In others, targeting may transform a small profit into a much
larger one. In a few cases, notably ones where Pr(A) is already
rather high and where there is little variation in probability of
purchase from individual to individual, targeting can itself result
in a loss--the marginal gains can be smaller than the increased
costs.
[0107] Model performance is crucial to the profitability of any
such campaign. Knowledge, especially knowledge of quantities such
as Pr(A), is necessary to even do the preliminary cost-benefit
analysis that determines the baseline from which model-driven or
randomly driven sales acquisition can proceed. Unfortunately, it is
all too often the case that little or no data is available at the
start of a campaign to permit rational management decisions to be
made to optimize profits.
[0108] The very first application of the ACE is that it can provide
a rough estimate of Pr(A) as a Bayesian prior from the PII-stripped
forward map. "Rough" because the two populations involved may not
be precisely the same and because the forward map may admix a
certain number of offer-driven sales from earlier campaigns by this
company or its competitors, so it may interpolate Pr(A) and Po(A)
for example. Still, this is often enough to establish a rational
baseline of marginal profit expectations that can be further
modified by experience gained during the actual campaign(s).
[0109] As an illustration, assume that a company decides to proceed
with targeted, incentivized campaigns, to be conducted serially for
A this month, for B next month, and for C the third month.
Initially they have no data connecting individuals with their
probability to purchase any one of these products, but the products
are all represented in distinct transactional categories in the
PII-protected transactional database so that credible estimates for
e.g. P(A), P(B), P(B|A), P(B|A), P(A&B) and so on are
available, formed by the ACE 704. A model P(B|A)*M(A|d) 705 may be
generated from the model 701 for product A and the P(B|A) for the
ACE 704.
[0110] As an illustration, assume that a company decides to proceed
with targeted, incentivized campaigns, to be conducted serially for
A this month, for B next month, and for C the third month.

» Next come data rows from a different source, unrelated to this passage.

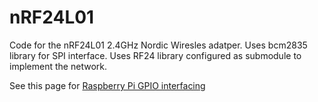 nRF24L01
========

 Code for the nRF24L01 2.4GHz Nordic Wiresles adatper.
Uses bcm2835 library for SPI interface.
Uses RF24 library configured as submodule to implement
the network.

See this page for [Raspberry Pi GPIO interfacing](http://www.combinatorialdesign.com/boards/Raspberry_Pi/)
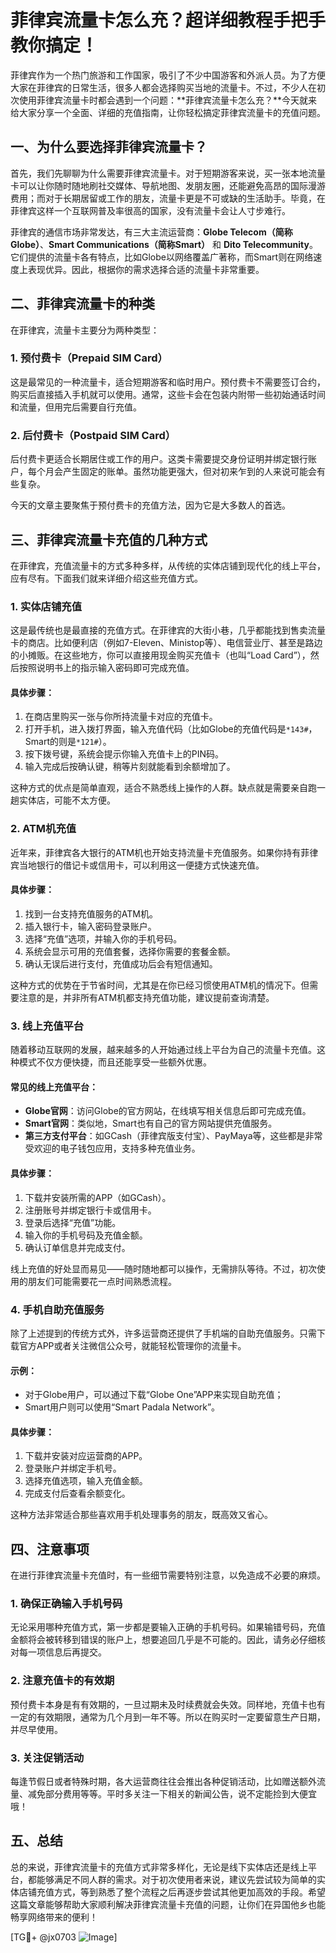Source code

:# 菲律宾流量卡怎么充？超详细教程手把手教你搞定！

菲律宾作为一个热门旅游和工作国家，吸引了不少中国游客和外派人员。为了方便大家在菲律宾的日常生活，很多人都会选择购买当地的流量卡。不过，不少人在初次使用菲律宾流量卡时都会遇到一个问题：**菲律宾流量卡怎么充？**今天就来给大家分享一个全面、详细的充值指南，让你轻松搞定菲律宾流量卡的充值问题。

## 一、为什么要选择菲律宾流量卡？

首先，我们先聊聊为什么需要菲律宾流量卡。对于短期游客来说，买一张本地流量卡可以让你随时随地刷社交媒体、导航地图、发朋友圈，还能避免高昂的国际漫游费用；而对于长期居留或工作的朋友，流量卡更是不可或缺的生活助手。毕竟，在菲律宾这样一个互联网普及率很高的国家，没有流量卡会让人寸步难行。

菲律宾的通信市场非常发达，有三大主流运营商：**Globe Telecom（简称Globe）**、**Smart Communications（简称Smart）** 和 **Dito Telecommunity**。它们提供的流量卡各有特点，比如Globe以网络覆盖广著称，而Smart则在网络速度上表现优异。因此，根据你的需求选择合适的流量卡非常重要。

## 二、菲律宾流量卡的种类

在菲律宾，流量卡主要分为两种类型：

### 1. 预付费卡（Prepaid SIM Card）

这是最常见的一种流量卡，适合短期游客和临时用户。预付费卡不需要签订合约，购买后直接插入手机就可以使用。通常，这些卡会在包装内附带一些初始通话时间和流量，但用完后需要自行充值。

### 2. 后付费卡（Postpaid SIM Card）

后付费卡更适合长期居住或工作的用户。这类卡需要提交身份证明并绑定银行账户，每个月会产生固定的账单。虽然功能更强大，但对初来乍到的人来说可能会有些复杂。

今天的文章主要聚焦于预付费卡的充值方法，因为它是大多数人的首选。

## 三、菲律宾流量卡充值的几种方式

在菲律宾，充值流量卡的方式多种多样，从传统的实体店铺到现代化的线上平台，应有尽有。下面我们就来详细介绍这些充值方式。

### 1. 实体店铺充值

这是最传统也是最直接的充值方式。在菲律宾的大街小巷，几乎都能找到售卖流量卡的商店。比如便利店（例如7-Eleven、Ministop等）、电信营业厅、甚至是路边的小摊贩。在这些地方，你可以直接用现金购买充值卡（也叫“Load Card”），然后按照说明书上的指示输入密码即可完成充值。

#### 具体步骤：
1. 在商店里购买一张与你所持流量卡对应的充值卡。
2. 打开手机，进入拨打界面，输入充值代码（比如Globe的充值代码是`*143#`，Smart的则是`*121#`）。
3. 按下拨号键，系统会提示你输入充值卡上的PIN码。
4. 输入完成后按确认键，稍等片刻就能看到余额增加了。

这种方式的优点是简单直观，适合不熟悉线上操作的人群。缺点就是需要亲自跑一趟实体店，可能不太方便。

### 2. ATM机充值

近年来，菲律宾各大银行的ATM机也开始支持流量卡充值服务。如果你持有菲律宾当地银行的借记卡或信用卡，可以利用这一便捷方式快速充值。

#### 具体步骤：
1. 找到一台支持充值服务的ATM机。
2. 插入银行卡，输入密码登录账户。
3. 选择“充值”选项，并输入你的手机号码。
4. 系统会显示可用的充值套餐，选择你需要的套餐金额。
5. 确认无误后进行支付，充值成功后会有短信通知。

这种方式的优势在于节省时间，尤其是在你已经习惯使用ATM机的情况下。但需要注意的是，并非所有ATM机都支持充值功能，建议提前查询清楚。

### 3. 线上充值平台

随着移动互联网的发展，越来越多的人开始通过线上平台为自己的流量卡充值。这种模式不仅方便快捷，而且还能享受一些额外优惠。

#### 常见的线上充值平台：
- **Globe官网**：访问Globe的官方网站，在线填写相关信息后即可完成充值。
- **Smart官网**：类似地，Smart也有自己的官方网站提供充值服务。
- **第三方支付平台**：如GCash（菲律宾版支付宝）、PayMaya等，这些都是非常受欢迎的电子钱包应用，支持多种充值业务。

#### 具体步骤：
1. 下载并安装所需的APP（如GCash）。
2. 注册账号并绑定银行卡或信用卡。
3. 登录后选择“充值”功能。
4. 输入你的手机号码及充值金额。
5. 确认订单信息并完成支付。

线上充值的好处显而易见——随时随地都可以操作，无需排队等待。不过，初次使用的朋友们可能需要花一点时间熟悉流程。

### 4. 手机自助充值服务

除了上述提到的传统方式外，许多运营商还提供了手机端的自助充值服务。只需下载官方APP或者关注微信公众号，就能轻松管理你的流量卡。

#### 示例：
- 对于Globe用户，可以通过下载“Globe One”APP来实现自助充值；
- Smart用户则可以使用“Smart Padala Network”。

#### 具体步骤：
1. 下载并安装对应运营商的APP。
2. 登录账户并绑定手机号。
3. 选择充值选项，输入充值金额。
4. 完成支付后查看余额变化。

这种方法非常适合那些喜欢用手机处理事务的朋友，既高效又省心。

## 四、注意事项

在进行菲律宾流量卡充值时，有一些细节需要特别注意，以免造成不必要的麻烦。

### 1. 确保正确输入手机号码

无论采用哪种充值方式，第一步都是要输入正确的手机号码。如果输错号码，充值金额将会被转移到错误的账户上，想要追回几乎是不可能的。因此，请务必仔细核对每一项信息后再提交。

### 2. 注意充值卡的有效期

预付费卡本身是有有效期的，一旦过期未及时续费就会失效。同样地，充值卡也有一定的有效期限，通常为几个月到一年不等。所以在购买时一定要留意生产日期，并尽早使用。

### 3. 关注促销活动

每逢节假日或者特殊时期，各大运营商往往会推出各种促销活动，比如赠送额外流量、减免部分费用等等。平时多关注一下相关的新闻公告，说不定能捡到大便宜哦！

## 五、总结

总的来说，菲律宾流量卡的充值方式非常多样化，无论是线下实体店还是线上平台，都能够满足不同人群的需求。对于初次使用者来说，建议先尝试较为简单的实体店铺充值方式，等到熟悉了整个流程之后再逐步尝试其他更加高效的手段。希望这篇文章能够帮助大家顺利解决菲律宾流量卡充值的问题，让你们在异国他乡也能畅享网络带来的便利！

[TG💪+ @jx0703 ![Image](https://github.com/user-attachments/assets/dbca1d08-cadb-493c-b0ec-ad6f7a83f270)]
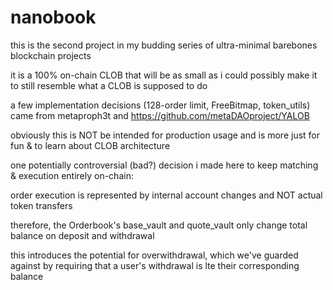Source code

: # nanobook

this is the second project in my budding series of ultra-minimal barebones blockchain projects

it is a 100% on-chain CLOB that will be as small as i could possibly make it to still resemble what a CLOB is supposed to do

a few implementation decisions (128-order limit, FreeBitmap, token_utils) came from metaproph3t and https://github.com/metaDAOproject/YALOB

obviously this is NOT be intended for production usage and is more just for fun & to learn about CLOB architecture

one potentially controversial (bad?) decision i made here to keep matching & execution entirely on-chain:

order execution is represented by internal account changes and NOT actual token transfers 

therefore, the Orderbook's base_vault and quote_vault only change total balance on deposit and withdrawal

this introduces the potential for overwithdrawal, which we've guarded against by requiring that a user's withdrawal is lte their corresponding balance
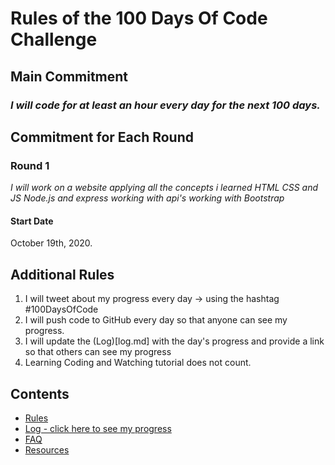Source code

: # Rules of the 100 Days Of Code Challenge

## Main Commitment
### *I will code for at least an hour every day for the next 100 days.*

## Commitment for Each Round
### Round 1 
*I will work on a website applying all the concepts i learned*
*HTML CSS and JS*
*Node.js and express*
*working with api's*
*working with Bootstrap*

#### Start Date
October 19th, 2020.

## Additional Rules
1. I will tweet about my progress every day -> using the hashtag #100DaysOfCode
2. I will push code to GitHub every day so that anyone can see my progress.
3. I will update the (Log)[log.md] with the day's progress and provide a link so that others can see my progress
4. Learning Coding and Watching tutorial does not count.



## Contents
* [Rules](rules.md)
* [Log - click here to see my progress](log.md)
* [FAQ](FAQ.md)
* [Resources](resources.md)
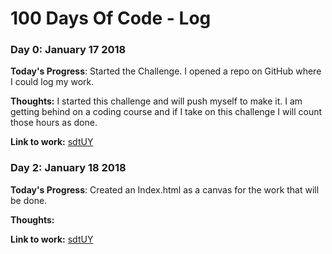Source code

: # 100 Days Of Code - Log

### Day 0: January 17 2018

**Today's Progress**: Started the Challenge. I opened a repo on GitHub where I could log my work.

**Thoughts:** I started this challenge and will push myself to make it. I am getting behind on a coding course and if I take on this challenge I will count those hours as done.

**Link to work:** [sdtUY](https://github.com/mobes/sdtuy)

### Day 2: January 18 2018

**Today's Progress**: Created an Index.html as a canvas for the work that will be done.

**Thoughts:** 

**Link to work:** [sdtUY](https://github.com/mobes/sdtuy)
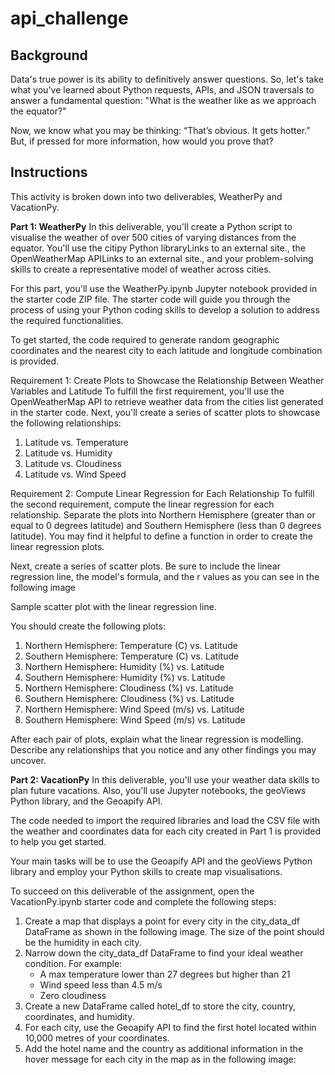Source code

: # api_challenge
## Background
Data's true power is its ability to definitively answer questions. So, let's take what you've learned about Python requests, APIs, and JSON traversals to answer a fundamental question: "What is the weather like as we approach the equator?"

Now, we know what you may be thinking: “That’s obvious. It gets hotter.” But, if pressed for more information, how would you prove that?

## Instructions
This activity is broken down into two deliverables, WeatherPy and VacationPy.

**Part 1: WeatherPy**
In this deliverable, you'll create a Python script to visualise the weather of over 500 cities of varying distances from the equator. You'll use the citipy Python libraryLinks to an external site., the OpenWeatherMap APILinks to an external site., and your problem-solving skills to create a representative model of weather across cities.

For this part, you'll use the WeatherPy.ipynb Jupyter notebook provided in the starter code ZIP file. The starter code will guide you through the process of using your Python coding skills to develop a solution to address the required functionalities.

To get started, the code required to generate random geographic coordinates and the nearest city to each latitude and longitude combination is provided.

Requirement 1: Create Plots to Showcase the Relationship Between Weather Variables and Latitude
To fulfill the first requirement, you'll use the OpenWeatherMap API to retrieve weather data from the cities list generated in the starter code. Next, you'll create a series of scatter plots to showcase the following relationships:
1) Latitude vs. Temperature
2) Latitude vs. Humidity
3) Latitude vs. Cloudiness
4) Latitude vs. Wind Speed

Requirement 2: Compute Linear Regression for Each Relationship
To fulfill the second requirement, compute the linear regression for each relationship. Separate the plots into Northern Hemisphere (greater than or equal to 0 degrees latitude) and Southern Hemisphere (less than 0 degrees latitude). You may find it helpful to define a function in order to create the linear regression plots.

Next, create a series of scatter plots. Be sure to include the linear regression line, the model's formula, and the r values as you can see in the following image

Sample scatter plot with the linear regression line.

You should create the following plots:
1) Northern Hemisphere: Temperature (C) vs. Latitude
2) Southern Hemisphere: Temperature (C) vs. Latitude
3) Northern Hemisphere: Humidity (%) vs. Latitude
4) Southern Hemisphere: Humidity (%) vs. Latitude
5) Northern Hemisphere: Cloudiness (%) vs. Latitude
6) Southern Hemisphere: Cloudiness (%) vs. Latitude
7) Northern Hemisphere: Wind Speed (m/s) vs. Latitude
8) Southern Hemisphere: Wind Speed (m/s) vs. Latitude

After each pair of plots, explain what the linear regression is modelling. Describe any relationships that you notice and any other findings you may uncover.

**Part 2: VacationPy**
In this deliverable, you'll use your weather data skills to plan future vacations. Also, you'll use Jupyter notebooks, the geoViews Python library, and the Geoapify API.

The code needed to import the required libraries and load the CSV file with the weather and coordinates data for each city created in Part 1 is provided to help you get started.

Your main tasks will be to use the Geoapify API and the geoViews Python library and employ your Python skills to create map visualisations.

To succeed on this deliverable of the assignment, open the VacationPy.ipynb starter code and complete the following steps:

1. Create a map that displays a point for every city in the city_data_df DataFrame as shown in the following image. The size of the point should be the humidity in each city.
2. Narrow down the city_data_df DataFrame to find your ideal weather condition.
   For example:
    - A max temperature lower than 27 degrees but higher than 21
    - Wind speed less than 4.5 m/s
    - Zero cloudiness
3. Create a new DataFrame called hotel_df to store the city, country, coordinates, and humidity.
4. For each city, use the Geoapify API to find the first hotel located within 10,000 metres of your coordinates.
5. Add the hotel name and the country as additional information in the hover message for each city in the map as in the following image:

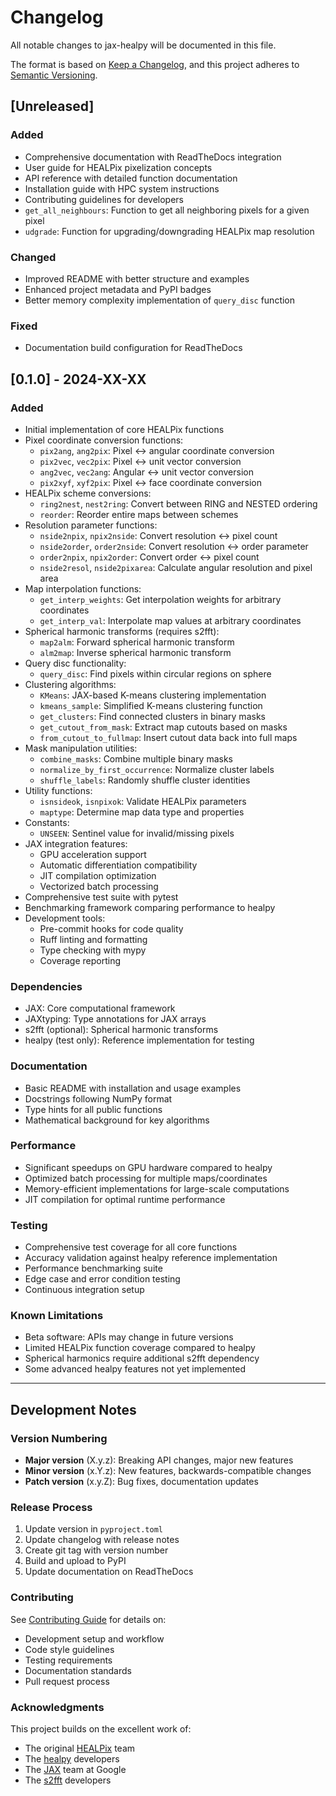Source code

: # Changelog

All notable changes to jax-healpy will be documented in this file.

The format is based on [Keep a Changelog](https://keepachangelog.com/en/1.0.0/),
and this project adheres to [Semantic Versioning](https://semver.org/spec/v2.0.0.html).

## [Unreleased]

### Added
- Comprehensive documentation with ReadTheDocs integration
- User guide for HEALPix pixelization concepts
- API reference with detailed function documentation
- Installation guide with HPC system instructions
- Contributing guidelines for developers
- `get_all_neighbours`: Function to get all neighboring pixels for a given pixel
- `udgrade`: Function for upgrading/downgrading HEALPix map resolution

### Changed
- Improved README with better structure and examples
- Enhanced project metadata and PyPI badges
- Better memory complexity implementation of `query_disc` function

### Fixed
- Documentation build configuration for ReadTheDocs

## [0.1.0] - 2024-XX-XX

### Added
- Initial implementation of core HEALPix functions
- Pixel coordinate conversion functions:
  - `pix2ang`, `ang2pix`: Pixel ↔ angular coordinate conversion
  - `pix2vec`, `vec2pix`: Pixel ↔ unit vector conversion
  - `ang2vec`, `vec2ang`: Angular ↔ unit vector conversion
  - `pix2xyf`, `xyf2pix`: Pixel ↔ face coordinate conversion
- HEALPix scheme conversions:
  - `ring2nest`, `nest2ring`: Convert between RING and NESTED ordering
  - `reorder`: Reorder entire maps between schemes
- Resolution parameter functions:
  - `nside2npix`, `npix2nside`: Convert resolution ↔ pixel count
  - `nside2order`, `order2nside`: Convert resolution ↔ order parameter
  - `order2npix`, `npix2order`: Convert order ↔ pixel count
  - `nside2resol`, `nside2pixarea`: Calculate angular resolution and pixel area
- Map interpolation functions:
  - `get_interp_weights`: Get interpolation weights for arbitrary coordinates
  - `get_interp_val`: Interpolate map values at arbitrary coordinates
- Spherical harmonic transforms (requires s2fft):
  - `map2alm`: Forward spherical harmonic transform
  - `alm2map`: Inverse spherical harmonic transform
- Query disc functionality:
  - `query_disc`: Find pixels within circular regions on sphere
- Clustering algorithms:
  - `KMeans`: JAX-based K-means clustering implementation
  - `kmeans_sample`: Simplified K-means clustering function
  - `get_clusters`: Find connected clusters in binary masks
  - `get_cutout_from_mask`: Extract map cutouts based on masks
  - `from_cutout_to_fullmap`: Insert cutout data back into full maps
- Mask manipulation utilities:
  - `combine_masks`: Combine multiple binary masks
  - `normalize_by_first_occurrence`: Normalize cluster labels
  - `shuffle_labels`: Randomly shuffle cluster identities
- Utility functions:
  - `isnsideok`, `isnpixok`: Validate HEALPix parameters
  - `maptype`: Determine map data type and properties
- Constants:
  - `UNSEEN`: Sentinel value for invalid/missing pixels
- JAX integration features:
  - GPU acceleration support
  - Automatic differentiation compatibility
  - JIT compilation optimization
  - Vectorized batch processing
- Comprehensive test suite with pytest
- Benchmarking framework comparing performance to healpy
- Development tools:
  - Pre-commit hooks for code quality
  - Ruff linting and formatting
  - Type checking with mypy
  - Coverage reporting

### Dependencies
- JAX: Core computational framework
- JAXtyping: Type annotations for JAX arrays
- s2fft (optional): Spherical harmonic transforms
- healpy (test only): Reference implementation for testing

### Documentation
- Basic README with installation and usage examples
- Docstrings following NumPy format
- Type hints for all public functions
- Mathematical background for key algorithms

### Performance
- Significant speedups on GPU hardware compared to healpy
- Optimized batch processing for multiple maps/coordinates
- Memory-efficient implementations for large-scale computations
- JIT compilation for optimal runtime performance

### Testing
- Comprehensive test coverage for all core functions
- Accuracy validation against healpy reference implementation
- Performance benchmarking suite
- Edge case and error condition testing
- Continuous integration setup

### Known Limitations
- Beta software: APIs may change in future versions
- Limited HEALPix function coverage compared to healpy
- Spherical harmonics require additional s2fft dependency
- Some advanced healpy features not yet implemented

---

## Development Notes

### Version Numbering
- **Major version** (X.y.z): Breaking API changes, major new features
- **Minor version** (x.Y.z): New features, backwards-compatible changes
- **Patch version** (x.y.Z): Bug fixes, documentation updates

### Release Process
1. Update version in `pyproject.toml`
2. Update changelog with release notes
3. Create git tag with version number
4. Build and upload to PyPI
5. Update documentation on ReadTheDocs

### Contributing
See [Contributing Guide](contributing.md) for details on:
- Development setup and workflow
- Code style guidelines
- Testing requirements
- Documentation standards
- Pull request process

### Acknowledgments
This project builds on the excellent work of:
- The original [HEALPix](https://healpix.jpl.nasa.gov/) team
- The [healpy](https://healpy.readthedocs.io/) developers
- The [JAX](https://jax.readthedocs.io/) team at Google
- The [s2fft](https://astro-informatics.github.io/s2fft/) developers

Initially they have no data connecting individuals with their
probability to purchase any one of these products, but the products
are all represented in distinct transactional categories in the
PII-protected transactional database so that credible estimates for
e.g. P(A), P(B), P(B|A), P(B|A), P(A&B) and so on are
available, formed by the ACE 704. A model P(B|A)*M(A|d) 705. may be
generated from the model 1001 for product A and the P(B|A) for the
ACE 704. This is a model for B that should have positive predictive
value compared to random chance that is built without any direct B
sales data.
[0111] Lacking any information connecting A to any particular
customer demographic, random addresses in the targeted area are
selected from lists compiled by a vendor that provides a relatively
"rich" set of demographic descriptors associated with each address.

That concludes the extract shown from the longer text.